Em "olha-podrida [dos suicidados pelas ditaduras]", temos os sem-nome, sem-lápide, sem-túmulo (isto é, desprovidos até mesmo dos sete palmos de terra reservados aos mortos): os desaparecidos políticos reclamam sua identificação:
todos os dedos decepados
revolvidos em retalhos
(entre os livros esgotados)
pedem nomes
A primeira parte trata de temas sociais, chegando à geopolítica e a este assunto de urgente atualidade, o fim do mundo. O silêncio dos fins de tarde em Brasília revela "áreas de bastilha", o "diretor-executivo do mercado de futuros" faz "polícias" e "bala de borracha", a destruição dos rios de Minas pela mineração é evocada em "Terrábile [de um neologismo lido em Murilo Mendes], um poema tenta retratar o flash de fratura no genocídio em Ruanda ("A segunda imagem").
"Museu-mundo" trata da perda do planeta e do fim do "sapiens", e começa com a pobre Laika, lançada inapelavelmente ao espaço sideral: "eles não salgaram/ a carne da cadela laika" (quase ouvimos uma balalaica na referência à pobre cachorra soviética); o poema parece imaginar a destruição do mundo pelas águas, e no úmido "museu do homem" imagina estes "resíduos": "o dedo de galileu/ o cérebro de einstein/ o último exemplar/ de ética a nicômaco".
A segunda parte apresenta alguns poemas líricos e de família. A água está ligada à memória e à passagem do tempo e dos corpos: "corpo consumido em extremos desde os lados do além até um centro/ que é de ilhas diluídas [,,,]"; no belo poema da saga familiar, "mais os ribeiros de meus dias/ e os fins nas águas negativas/ em que os avô e pai me foram/ incendiando nos dentros"; sobre a "ondina", lemos que "e o mundo grave de fora na endolinfa se chega/ e se esconde no espelho, todo ouvidos, o peixe"; enfim, "os ossos umedecem/ os sedimentos da nascença".
É interessante o movimento do livro, pois a água que trazia o desastre desde a viagem de Cabral, e que leva a uma radical perda do mundo, e as "umidades do museu do homem" só guardarão resíduos, a água conduz-nos à segunda parte do livro, em que ela está presente, porém como líquidos interiores (linfa, sangue – estendido metaforicamente para a genética), bebidas, com predominância dos temas da esfera privada, que coabita com a constatação de que a poesia perdeu o mundo da mesma forma que "dinheiros fora da circulação".

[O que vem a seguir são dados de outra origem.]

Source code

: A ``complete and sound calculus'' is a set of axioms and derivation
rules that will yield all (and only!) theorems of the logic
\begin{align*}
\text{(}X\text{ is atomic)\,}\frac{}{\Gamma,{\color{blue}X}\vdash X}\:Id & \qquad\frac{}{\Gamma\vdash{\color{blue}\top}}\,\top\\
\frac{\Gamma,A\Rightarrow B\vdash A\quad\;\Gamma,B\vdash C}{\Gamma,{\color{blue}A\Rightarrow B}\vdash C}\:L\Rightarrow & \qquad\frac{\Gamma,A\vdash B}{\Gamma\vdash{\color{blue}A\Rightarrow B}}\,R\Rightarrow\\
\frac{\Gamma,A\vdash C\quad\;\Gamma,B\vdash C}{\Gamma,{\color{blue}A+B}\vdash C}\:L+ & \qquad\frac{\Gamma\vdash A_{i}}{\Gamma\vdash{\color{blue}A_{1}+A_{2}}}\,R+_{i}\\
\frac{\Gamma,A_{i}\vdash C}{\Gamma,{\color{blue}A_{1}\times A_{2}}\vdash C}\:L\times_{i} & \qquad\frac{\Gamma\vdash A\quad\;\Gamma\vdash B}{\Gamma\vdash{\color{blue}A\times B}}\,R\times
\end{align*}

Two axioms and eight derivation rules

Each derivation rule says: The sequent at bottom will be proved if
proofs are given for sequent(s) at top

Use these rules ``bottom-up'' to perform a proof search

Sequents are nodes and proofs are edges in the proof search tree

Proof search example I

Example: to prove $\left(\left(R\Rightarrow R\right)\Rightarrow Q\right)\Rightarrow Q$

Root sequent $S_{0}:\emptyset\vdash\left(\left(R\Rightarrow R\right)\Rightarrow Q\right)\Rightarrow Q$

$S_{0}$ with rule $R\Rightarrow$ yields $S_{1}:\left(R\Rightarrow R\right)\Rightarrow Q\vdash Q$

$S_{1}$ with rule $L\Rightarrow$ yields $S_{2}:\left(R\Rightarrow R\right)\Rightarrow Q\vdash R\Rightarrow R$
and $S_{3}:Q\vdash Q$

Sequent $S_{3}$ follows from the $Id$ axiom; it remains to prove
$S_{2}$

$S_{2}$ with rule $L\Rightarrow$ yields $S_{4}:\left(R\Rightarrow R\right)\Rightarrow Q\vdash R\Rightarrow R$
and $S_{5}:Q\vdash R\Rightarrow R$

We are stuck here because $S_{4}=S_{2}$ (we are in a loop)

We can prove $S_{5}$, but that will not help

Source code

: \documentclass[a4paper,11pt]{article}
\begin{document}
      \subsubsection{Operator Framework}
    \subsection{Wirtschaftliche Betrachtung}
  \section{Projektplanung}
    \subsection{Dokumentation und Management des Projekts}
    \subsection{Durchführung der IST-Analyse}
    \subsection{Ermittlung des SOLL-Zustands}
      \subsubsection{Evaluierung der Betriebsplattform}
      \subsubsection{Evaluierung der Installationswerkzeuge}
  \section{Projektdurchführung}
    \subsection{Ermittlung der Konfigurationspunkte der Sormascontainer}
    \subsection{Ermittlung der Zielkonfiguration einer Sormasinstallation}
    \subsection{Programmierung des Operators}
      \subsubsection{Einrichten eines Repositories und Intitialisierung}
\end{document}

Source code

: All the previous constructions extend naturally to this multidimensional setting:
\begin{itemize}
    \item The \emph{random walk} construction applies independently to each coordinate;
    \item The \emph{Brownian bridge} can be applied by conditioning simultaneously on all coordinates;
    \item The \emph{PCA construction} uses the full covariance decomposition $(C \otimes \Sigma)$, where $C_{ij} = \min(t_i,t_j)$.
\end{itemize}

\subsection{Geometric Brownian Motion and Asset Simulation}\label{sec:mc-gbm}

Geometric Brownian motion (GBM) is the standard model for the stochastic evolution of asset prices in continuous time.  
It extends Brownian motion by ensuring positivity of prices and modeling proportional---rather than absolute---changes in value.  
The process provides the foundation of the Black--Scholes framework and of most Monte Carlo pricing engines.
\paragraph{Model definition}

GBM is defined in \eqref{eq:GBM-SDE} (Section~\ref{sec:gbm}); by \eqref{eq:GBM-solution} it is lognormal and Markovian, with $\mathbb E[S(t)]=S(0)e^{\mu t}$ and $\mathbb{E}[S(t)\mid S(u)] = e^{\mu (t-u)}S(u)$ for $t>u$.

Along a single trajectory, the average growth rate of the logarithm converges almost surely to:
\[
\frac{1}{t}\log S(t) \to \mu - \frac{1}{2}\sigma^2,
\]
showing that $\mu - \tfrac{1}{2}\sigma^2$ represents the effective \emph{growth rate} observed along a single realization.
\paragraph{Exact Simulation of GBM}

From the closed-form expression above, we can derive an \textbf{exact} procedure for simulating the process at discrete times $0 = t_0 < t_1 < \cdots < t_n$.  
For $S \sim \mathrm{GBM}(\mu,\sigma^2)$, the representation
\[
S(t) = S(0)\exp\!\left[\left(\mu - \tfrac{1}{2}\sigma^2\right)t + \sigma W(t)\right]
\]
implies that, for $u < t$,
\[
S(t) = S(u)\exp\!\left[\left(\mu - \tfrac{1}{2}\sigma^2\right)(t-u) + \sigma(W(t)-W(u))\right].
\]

O livro constata a Bastilha, mas não encontrou, nas escavações, nenhum plano de rebelião. A esperança e a experiência foram recortadas pelo tempo, como parece sugerir a "linha do tempo"? Nesse recolhimento, o livro parece ser bem atual e encarnar a dissolução da ação política, bem como as perspectivas de mudança social, que parecem ter a atualidade do fóssil, eis que ela se tornou muito menos provável do que o fim do mundo.